Un estudio del «diario» como género literario sería imposible sin tener en cuenta el de los hermanos Goncourt. La “letra andrógina” —así la llamó con ironía Sainte-Beuve— de Edmond y Jules renovaron el género, le inyectaron armonías novedosas a la gran tradición de la prosa francesa: “Leer en voz alta las Mémoires d’outre-tombe, es su idea fija, su manía; me ha perseguido de la mañana a la noche y es preciso que mi semblante tenga el aspecto de escucharlo”. Tanto desde el punto de vista formal (uso de artificios narrativos; enroque de prosa reflexiva y anécdotas banales, de crónica y tono epigramático, de voz omnisciente y tono confesional, de aforismos y pasajes dramáticos), como desde el punto de vista temático (ideas, sociedad, individuos de la época), el Journal figura como arquetipo del género junto a otros ya clásicos como los de Samuel Pepys, Henri Fréderic Amiel, Tolstoi, Kafka, Pessoa y André Gide.

 

IV

En una biblioteca ordenada con imaginación bibliófila, el Journal debe descansar en el mismo anaquel donde estén la citada saga de Proust, los Essais de Montaigne, las Mémoires D’outre-Tombe de Chateaubriand, los Retratos de Sainte-Beuve, algunos tomos de las Memorias del Duque de Saint-Simon, la novela realista francesa —en particular La Comedia Humana de Balzac—, el À rebours de Huysmans, Cuando era fotógrafo de Félix Nadar y todo Baudelaire. À propos del poeta de Les Fleurs du mal, vale la pena citar este breve retrato escrito en el Journal:

Baudelaire cenó en una mesa al lado nuestro. Estaba sin corbata, con la camisa abierta hasta el cuello y la cabeza rapada, como si fuera a ser guillotinado. Sólo una afectación: sus manitas lavadas y cuidadas, las uñas escrupulosamente limpias. Tiene el rostro de un maníaco, una voz que corta como un cuchillo y una dicción precisa que intenta copiar a Saint-Just hasta conseguirlo.

Carlos V dijo que “El resto de las ciudades son ciudades, sólo París es un mundo”. La escritura diarística de los Goncourt es el testimonio de ese universo cultural de luces y sombras en el que Occidente se “afinaba” por entonces.
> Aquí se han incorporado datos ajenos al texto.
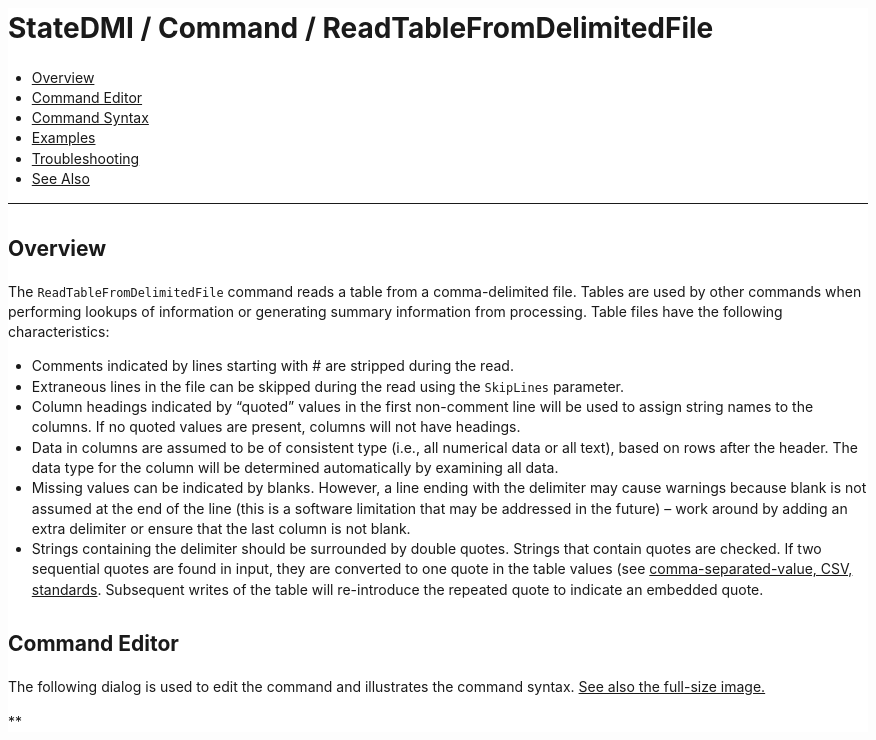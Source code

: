 # StateDMI / Command / ReadTableFromDelimitedFile #

*   [Overview](#overview)
*   [Command Editor](#command-editor)
*   [Command Syntax](#command-syntax)
*   [Examples](#examples)
*   [Troubleshooting](#troubleshooting)
*   [See Also](#see-also)

-------------------------

## Overview ##

The `ReadTableFromDelimitedFile` command reads a table from a comma-delimited file.
Tables are used by other commands when performing lookups of
information or generating summary information from processing.
Table files have the following characteristics:

*   Comments indicated by lines starting with # are stripped during the read.
*   Extraneous lines in the file can be skipped during the read using the `SkipLines` parameter.
*   Column headings indicated by “quoted” values in the first non-comment
    line will be used to assign string names to the columns.
    If no quoted values are present, columns will not have headings.
*   Data in columns are assumed to be of consistent type
    (i.e., all numerical data or all text), based on rows after the header.
    The data type for the column will be determined automatically by examining all data.
*   Missing values can be indicated by blanks.
    However, a line ending with the delimiter may cause warnings because blank
    is not assumed at the end of the line (this is a software limitation that may be addressed
    in the future) – work around by adding an extra delimiter or ensure that the last column is not blank.
*   Strings containing the delimiter should be surrounded by double quotes.
    Strings that contain quotes are checked.
    If two sequential quotes are found in input,
    they are converted to one quote in the table values
    (see [comma-separated-value, CSV, standards](https://en.wikipedia.org/wiki/Comma-separated_values).
    Subsequent writes of the table will re-introduce the repeated quote to indicate an embedded quote.

## Command Editor ##

The following dialog is used to edit the command and illustrates the command syntax.
<a href="../ReadTableFromDelimitedFile.png">See also the full-size image.</a>

**<p style="text-align: center;">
Edmond y Jules escribieron las memorias de esa universal manera del ser francés, de esa “educación sentimental”.

Para Marcel Proust la condición humana gravita entre la frivolidad cotidiana y el deseo de “adentrarse en las regiones profundas de uno mismo, donde empieza la verdadera vida del espíritu”. El autor de Les plaisirs et les jours educó su pensamiento y prosa en las páginas del Journal. “Goncourt sabía escuchar, como sabía ver”, escribió mientras por su mente desfilaban esos personajes con los que a veces, de mañana en tarde, sus lectores nos sentamos a hablar bien del prójimo y a mojar la magdalena en una taza de té.

 

Pablo de Cuba Soria

 

 

[*] Este ensayo es el “Prefacio” a Los últimos días de Jules de Goncourt (traducción de Armando Pinto), recién publicado por Editorial Casa Vacía (Richmond, 2021).